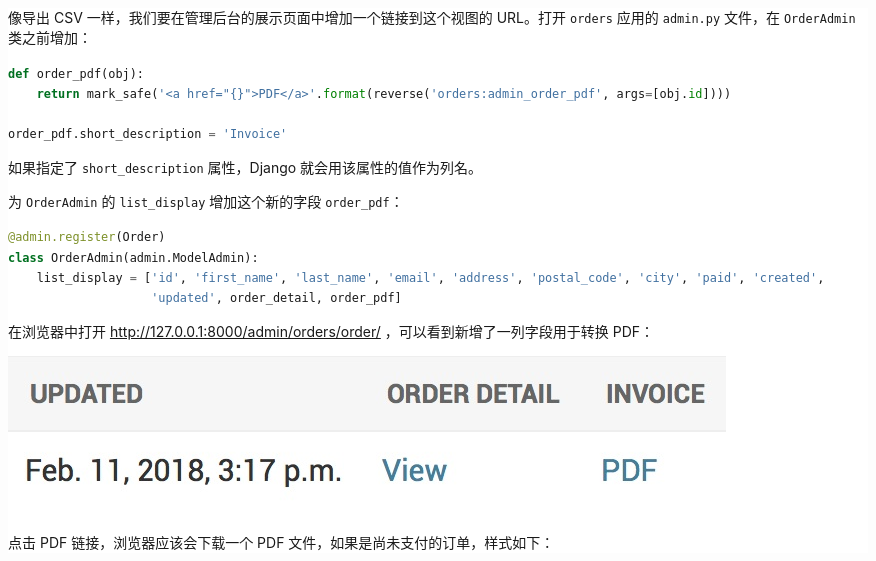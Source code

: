 像导出 CSV 一样，我们要在管理后台的展示页面中增加一个链接到这个视图的 URL。打开 `orders` 应用的 `admin.py` 文件，在 `OrderAdmin` 类之前增加：

```python
def order_pdf(obj):
    return mark_safe('<a href="{}">PDF</a>'.format(reverse('orders:admin_order_pdf', args=[obj.id])))

order_pdf.short_description = 'Invoice'
```

如果指定了 `short_description` 属性，Django 就会用该属性的值作为列名。

为 `OrderAdmin` 的 `list_display` 增加这个新的字段 `order_pdf`：

```python
@admin.register(Order)
class OrderAdmin(admin.ModelAdmin):
    list_display = ['id', 'first_name', 'last_name', 'email', 'address', 'postal_code', 'city', 'paid', 'created',
                    'updated', order_detail, order_pdf]
```

在浏览器中打开 http://127.0.0.1:8000/admin/orders/order/ ，可以看到新增了一列字段用于转换 PDF：

![](assets/2024-05-22-11-17-31.png)

点击 PDF 链接，浏览器应该会下载一个 PDF 文件，如果是尚未支付的订单，样式如下：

*To do*. Reproduce, word for word, the lines of the data from the one that contains "像导出 CSV 一样，我们要在管理后台的展示页面中增加一个链接到这个视图的" to the end, both ends included.

*Task result*.
: 像导出 CSV 一样，我们要在管理后台的展示页面中增加一个链接到这个视图的 URL。打开 `orders` 应用的 `admin.py` 文件，在 `OrderAdmin` 类之前增加：

```python
def order_pdf(obj):
    return mark_safe('<a href="{}">PDF</a>'.format(reverse('orders:admin_order_pdf', args=[obj.id])))

order_pdf.short_description = 'Invoice'
```

如果指定了 `short_description` 属性，Django 就会用该属性的值作为列名。

为 `OrderAdmin` 的 `list_display` 增加这个新的字段 `order_pdf`：

```python
@admin.register(Order)
class OrderAdmin(admin.ModelAdmin):
    list_display = ['id', 'first_name', 'last_name', 'email', 'address', 'postal_code', 'city', 'paid', 'created',
                    'updated', order_detail, order_pdf]
```

在浏览器中打开 http://127.0.0.1:8000/admin/orders/order/ ，可以看到新增了一列字段用于转换 PDF：

![](assets/2024-05-22-11-17-31.png)

点击 PDF 链接，浏览器应该会下载一个 PDF 文件，如果是尚未支付的订单，样式如下：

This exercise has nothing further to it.